List every line in this data where the string "high" occurs.

*** Opening of Data ***

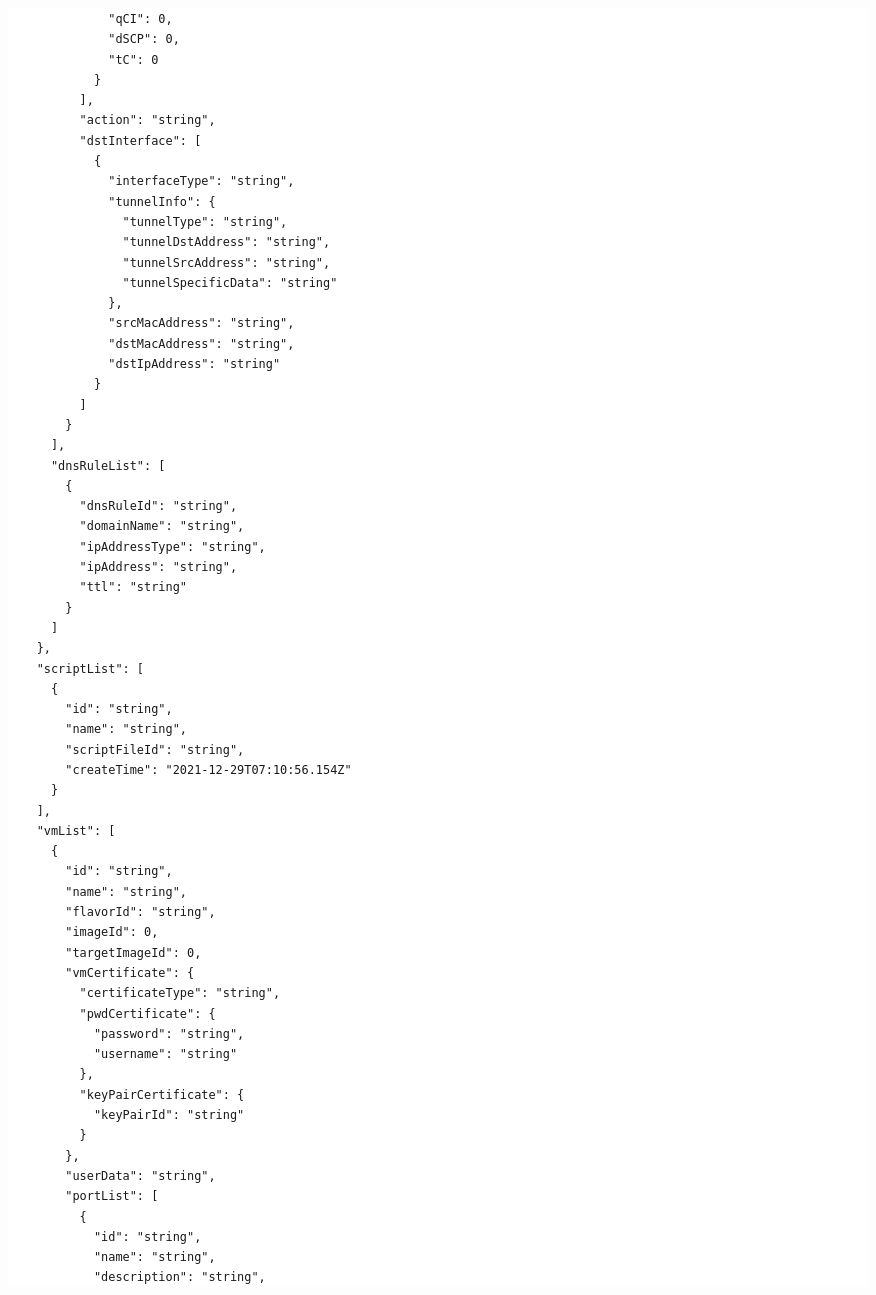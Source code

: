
 ```
              "qCI": 0,
              "dSCP": 0,
              "tC": 0
            }
          ],
          "action": "string",
          "dstInterface": [
            {
              "interfaceType": "string",
              "tunnelInfo": {
                "tunnelType": "string",
                "tunnelDstAddress": "string",
                "tunnelSrcAddress": "string",
                "tunnelSpecificData": "string"
              },
              "srcMacAddress": "string",
              "dstMacAddress": "string",
              "dstIpAddress": "string"
            }
          ]
        }
      ],
      "dnsRuleList": [
        {
          "dnsRuleId": "string",
          "domainName": "string",
          "ipAddressType": "string",
          "ipAddress": "string",
          "ttl": "string"
        }
      ]
    },
    "scriptList": [
      {
        "id": "string",
        "name": "string",
        "scriptFileId": "string",
        "createTime": "2021-12-29T07:10:56.154Z"
      }
    ],
    "vmList": [
      {
        "id": "string",
        "name": "string",
        "flavorId": "string",
        "imageId": 0,
        "targetImageId": 0,
        "vmCertificate": {
          "certificateType": "string",
          "pwdCertificate": {
            "password": "string",
            "username": "string"
          },
          "keyPairCertificate": {
            "keyPairId": "string"
          }
        },
        "userData": "string",
        "portList": [
          {
            "id": "string",
            "name": "string",
            "description": "string",
```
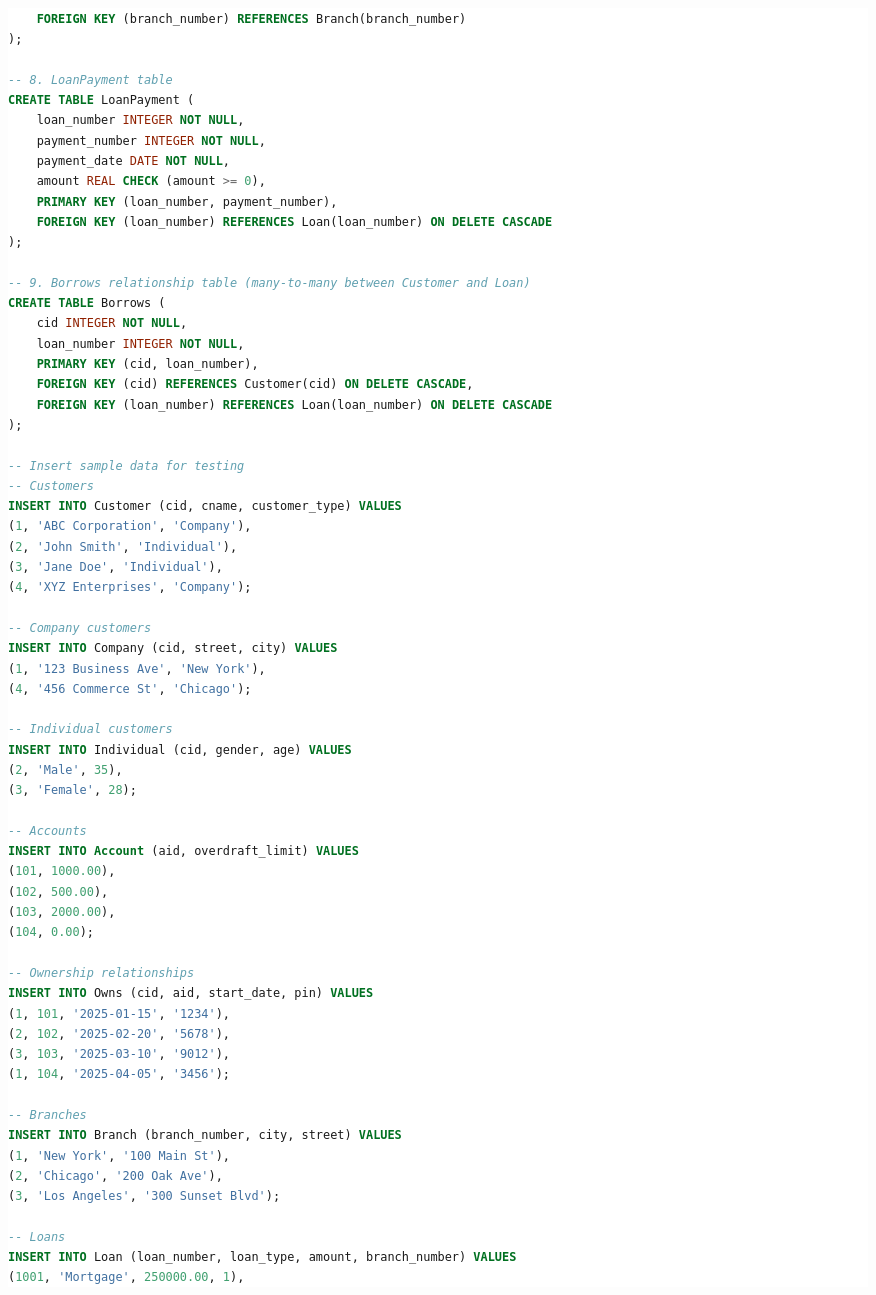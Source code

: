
 ```sql
    FOREIGN KEY (branch_number) REFERENCES Branch(branch_number)
);

-- 8. LoanPayment table
CREATE TABLE LoanPayment (
    loan_number INTEGER NOT NULL,
    payment_number INTEGER NOT NULL,
    payment_date DATE NOT NULL,
    amount REAL CHECK (amount >= 0),
    PRIMARY KEY (loan_number, payment_number),
    FOREIGN KEY (loan_number) REFERENCES Loan(loan_number) ON DELETE CASCADE
);

-- 9. Borrows relationship table (many-to-many between Customer and Loan)
CREATE TABLE Borrows (
    cid INTEGER NOT NULL,
    loan_number INTEGER NOT NULL,
    PRIMARY KEY (cid, loan_number),
    FOREIGN KEY (cid) REFERENCES Customer(cid) ON DELETE CASCADE,
    FOREIGN KEY (loan_number) REFERENCES Loan(loan_number) ON DELETE CASCADE
);

-- Insert sample data for testing
-- Customers
INSERT INTO Customer (cid, cname, customer_type) VALUES 
(1, 'ABC Corporation', 'Company'),
(2, 'John Smith', 'Individual'),
(3, 'Jane Doe', 'Individual'),
(4, 'XYZ Enterprises', 'Company');

-- Company customers
INSERT INTO Company (cid, street, city) VALUES 
(1, '123 Business Ave', 'New York'),
(4, '456 Commerce St', 'Chicago');

-- Individual customers
INSERT INTO Individual (cid, gender, age) VALUES 
(2, 'Male', 35),
(3, 'Female', 28);

-- Accounts
INSERT INTO Account (aid, overdraft_limit) VALUES 
(101, 1000.00),
(102, 500.00),
(103, 2000.00),
(104, 0.00);

-- Ownership relationships
INSERT INTO Owns (cid, aid, start_date, pin) VALUES 
(1, 101, '2025-01-15', '1234'),
(2, 102, '2025-02-20', '5678'),
(3, 103, '2025-03-10', '9012'),
(1, 104, '2025-04-05', '3456');

-- Branches
INSERT INTO Branch (branch_number, city, street) VALUES 
(1, 'New York', '100 Main St'),
(2, 'Chicago', '200 Oak Ave'),
(3, 'Los Angeles', '300 Sunset Blvd');

-- Loans
INSERT INTO Loan (loan_number, loan_type, amount, branch_number) VALUES 
(1001, 'Mortgage', 250000.00, 1),
```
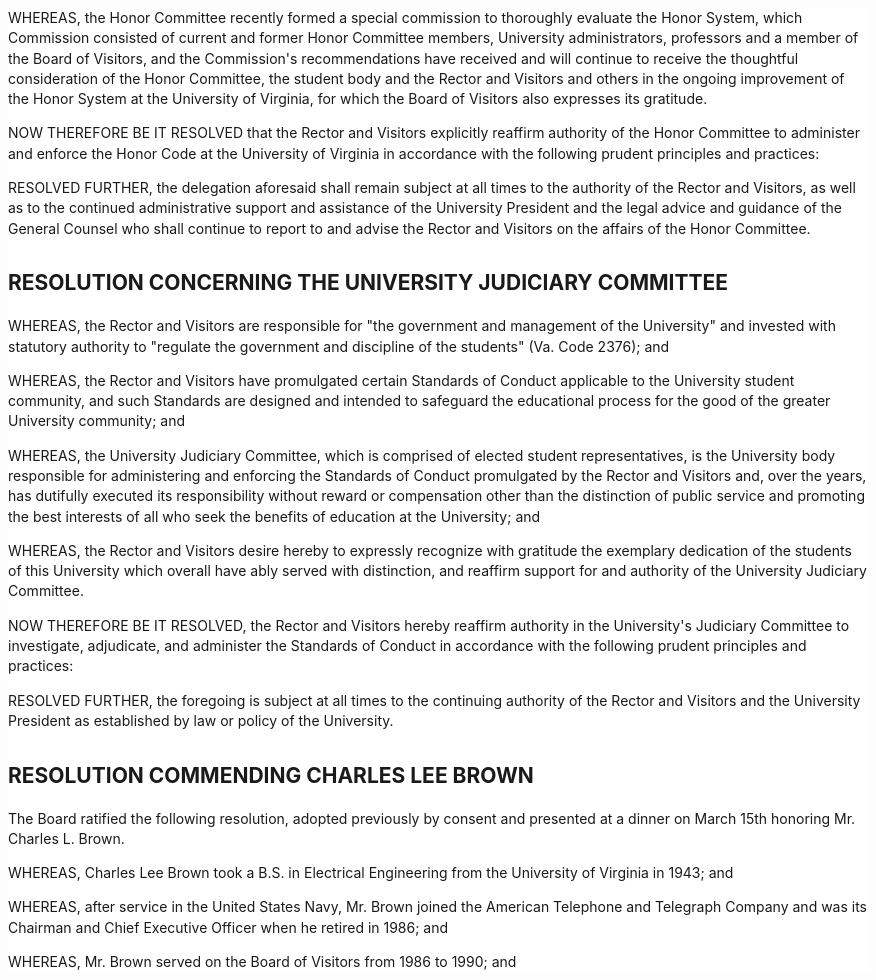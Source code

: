 WHEREAS, the Honor Committee recently formed a special commission to thoroughly evaluate the Honor System, which Commission consisted of current and former Honor Committee members, University administrators, professors and a member of the Board of Visitors, and the Commission's recommendations have received and will continue to receive the thoughtful consideration of the Honor Committee, the student body and the Rector and Visitors and others in the ongoing improvement of the Honor System at the University of Virginia, for which the Board of Visitors also expresses its gratitude.

NOW THEREFORE BE IT RESOLVED that the Rector and Visitors explicitly reaffirm authority of the Honor Committee to administer and enforce the Honor Code at the University of Virginia in accordance with the following prudent principles and practices:

RESOLVED FURTHER, the delegation aforesaid shall remain subject at all times to the authority of the Rector and Visitors, as well as to the continued administrative support and assistance of the University President and the legal advice and guidance of the General Counsel who shall continue to report to and advise the Rector and Visitors on the affairs of the Honor Committee.

RESOLUTION CONCERNING THE UNIVERSITY JUDICIARY COMMITTEE
--------------------------------------------------------

WHEREAS, the Rector and Visitors are responsible for "the government and management of the University" and invested with statutory authority to "regulate the government and discipline of the students" (Va. Code 2376); and

WHEREAS, the Rector and Visitors have promulgated certain Standards of Conduct applicable to the University student community, and such Standards are designed and intended to safeguard the educational process for the good of the greater University community; and

WHEREAS, the University Judiciary Committee, which is comprised of elected student representatives, is the University body responsible for administering and enforcing the Standards of Conduct promulgated by the Rector and Visitors and, over the years, has dutifully executed its responsibility without reward or compensation other than the distinction of public service and promoting the best interests of all who seek the benefits of education at the University; and

WHEREAS, the Rector and Visitors desire hereby to expressly recognize with gratitude the exemplary dedication of the students of this University which overall have ably served with distinction, and reaffirm support for and authority of the University Judiciary Committee.

NOW THEREFORE BE IT RESOLVED, the Rector and Visitors hereby reaffirm authority in the University's Judiciary Committee to investigate, adjudicate, and administer the Standards of Conduct in accordance with the following prudent principles and practices:

RESOLVED FURTHER, the foregoing is subject at all times to the continuing authority of the Rector and Visitors and the University President as established by law or policy of the University.

RESOLUTION COMMENDING CHARLES LEE BROWN
---------------------------------------

The Board ratified the following resolution, adopted previously by consent and presented at a dinner on March 15th honoring Mr. Charles L. Brown.

WHEREAS, Charles Lee Brown took a B.S. in Electrical Engineering from the University of Virginia in 1943; and

WHEREAS, after service in the United States Navy, Mr. Brown joined the American Telephone and Telegraph Company and was its Chairman and Chief Executive Officer when he retired in 1986; and

WHEREAS, Mr. Brown served on the Board of Visitors from 1986 to 1990; and
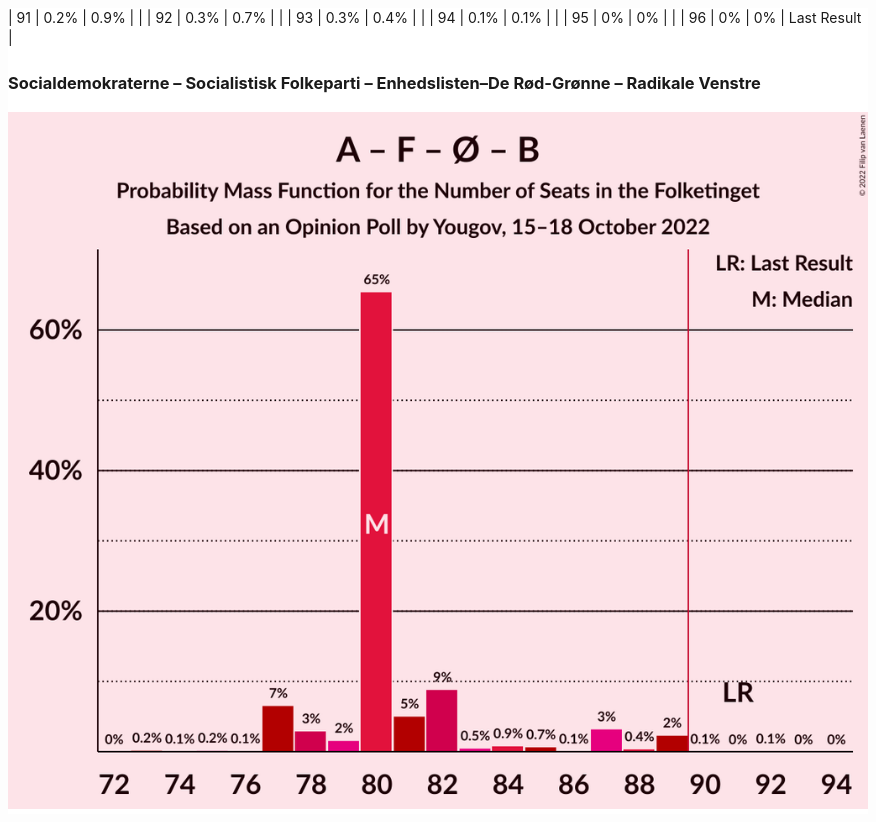 | 91 | 0.2% | 0.9% |  |
| 92 | 0.3% | 0.7% |  |
| 93 | 0.3% | 0.4% |  |
| 94 | 0.1% | 0.1% |  |
| 95 | 0% | 0% |  |
| 96 | 0% | 0% | Last Result |

### Socialdemokraterne – Socialistisk Folkeparti – Enhedslisten–De Rød-Grønne – Radikale Venstre

![Graph with seats probability mass function not yet produced](2022-10-18-Yougov-coalitions-seats-pmf-a–f–ø–b.png "Seats Probability Mass Function")
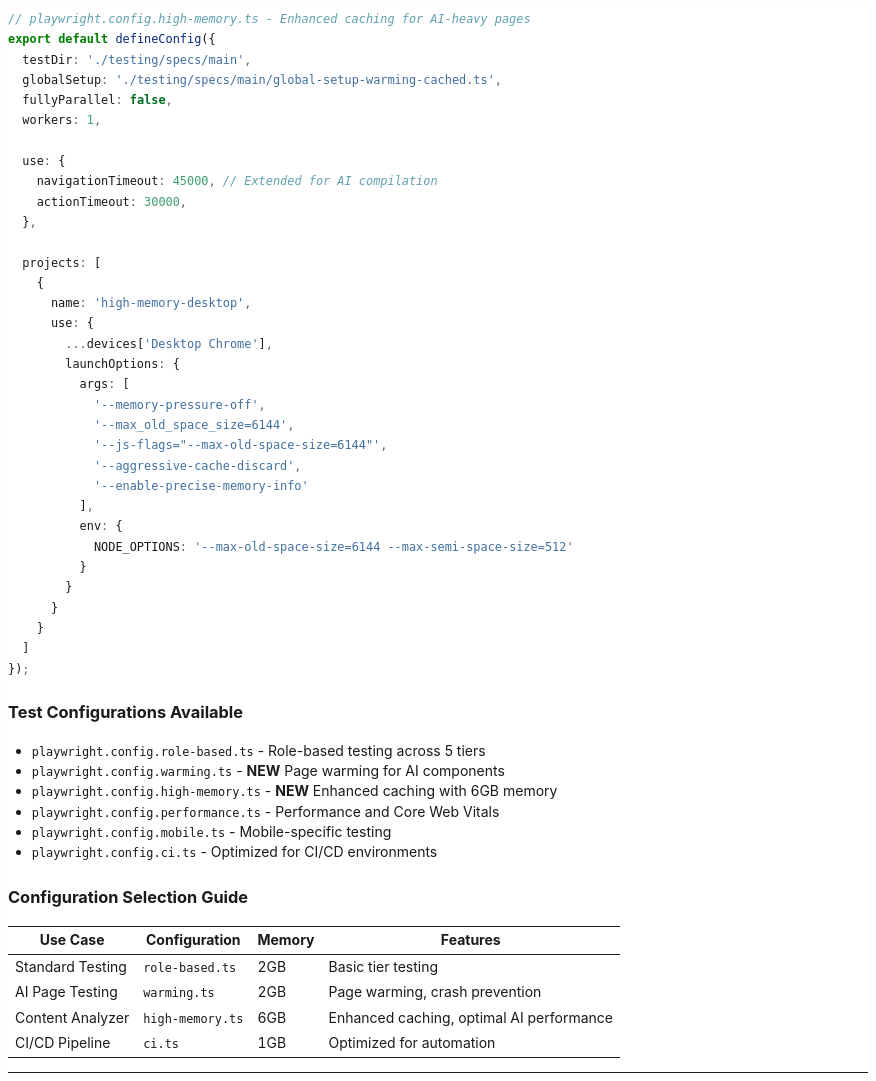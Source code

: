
 ```typescript
// playwright.config.high-memory.ts - Enhanced caching for AI-heavy pages
export default defineConfig({
  testDir: './testing/specs/main',
  globalSetup: './testing/specs/main/global-setup-warming-cached.ts',
  fullyParallel: false,
  workers: 1,
  
  use: {
    navigationTimeout: 45000, // Extended for AI compilation
    actionTimeout: 30000,
  },
  
  projects: [
    {
      name: 'high-memory-desktop',
      use: {
        ...devices['Desktop Chrome'],
        launchOptions: {
          args: [
            '--memory-pressure-off',
            '--max_old_space_size=6144',
            '--js-flags="--max-old-space-size=6144"',
            '--aggressive-cache-discard',
            '--enable-precise-memory-info'
          ],
          env: {
            NODE_OPTIONS: '--max-old-space-size=6144 --max-semi-space-size=512'
          }
        }
      }
    }
  ]
});
```

### Test Configurations Available

- `playwright.config.role-based.ts` - Role-based testing across 5 tiers
- `playwright.config.warming.ts` - **NEW** Page warming for AI components
- `playwright.config.high-memory.ts` - **NEW** Enhanced caching with 6GB memory
- `playwright.config.performance.ts` - Performance and Core Web Vitals
- `playwright.config.mobile.ts` - Mobile-specific testing
- `playwright.config.ci.ts` - Optimized for CI/CD environments

### Configuration Selection Guide

| Use Case | Configuration | Memory | Features |
|----------|---------------|--------|----------|
| Standard Testing | `role-based.ts` | 2GB | Basic tier testing |
| AI Page Testing | `warming.ts` | 2GB | Page warming, crash prevention |
| Content Analyzer | `high-memory.ts` | 6GB | Enhanced caching, optimal AI performance |
| CI/CD Pipeline | `ci.ts` | 1GB | Optimized for automation |

---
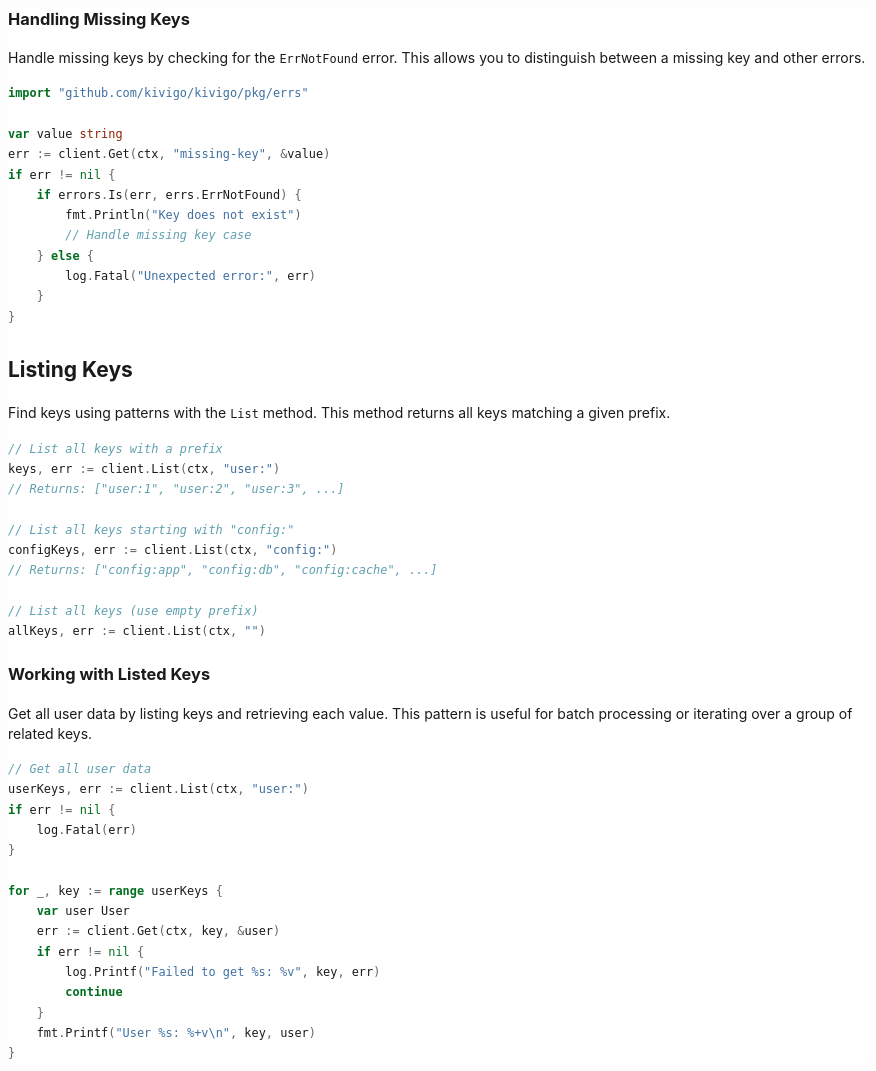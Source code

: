 ### Handling Missing Keys

Handle missing keys by checking for the `ErrNotFound` error. This allows you to distinguish between a missing key and other errors.

```go
import "github.com/kivigo/kivigo/pkg/errs"

var value string
err := client.Get(ctx, "missing-key", &value)
if err != nil {
    if errors.Is(err, errs.ErrNotFound) {
        fmt.Println("Key does not exist")
        // Handle missing key case
    } else {
        log.Fatal("Unexpected error:", err)
    }
}
```

## Listing Keys

Find keys using patterns with the `List` method. This method returns all keys matching a given prefix.

```go
// List all keys with a prefix
keys, err := client.List(ctx, "user:")
// Returns: ["user:1", "user:2", "user:3", ...]

// List all keys starting with "config:"
configKeys, err := client.List(ctx, "config:")
// Returns: ["config:app", "config:db", "config:cache", ...]

// List all keys (use empty prefix)
allKeys, err := client.List(ctx, "")
```

### Working with Listed Keys

Get all user data by listing keys and retrieving each value. This pattern is useful for batch processing or iterating over a group of related keys.

```go
// Get all user data
userKeys, err := client.List(ctx, "user:")
if err != nil {
    log.Fatal(err)
}

for _, key := range userKeys {
    var user User
    err := client.Get(ctx, key, &user)
    if err != nil {
        log.Printf("Failed to get %s: %v", key, err)
        continue
    }
    fmt.Printf("User %s: %+v\n", key, user)
}
```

*** Close of Data ***

(Exercise result)
// playwright.config.high-memory.ts - Enhanced caching for AI-heavy pages
      name: 'high-memory-desktop',
- `playwright.config.high-memory.ts` - **NEW** Enhanced caching with 6GB memory
| Content Analyzer | `high-memory.ts` | 6GB | Enhanced caching, optimal AI performance |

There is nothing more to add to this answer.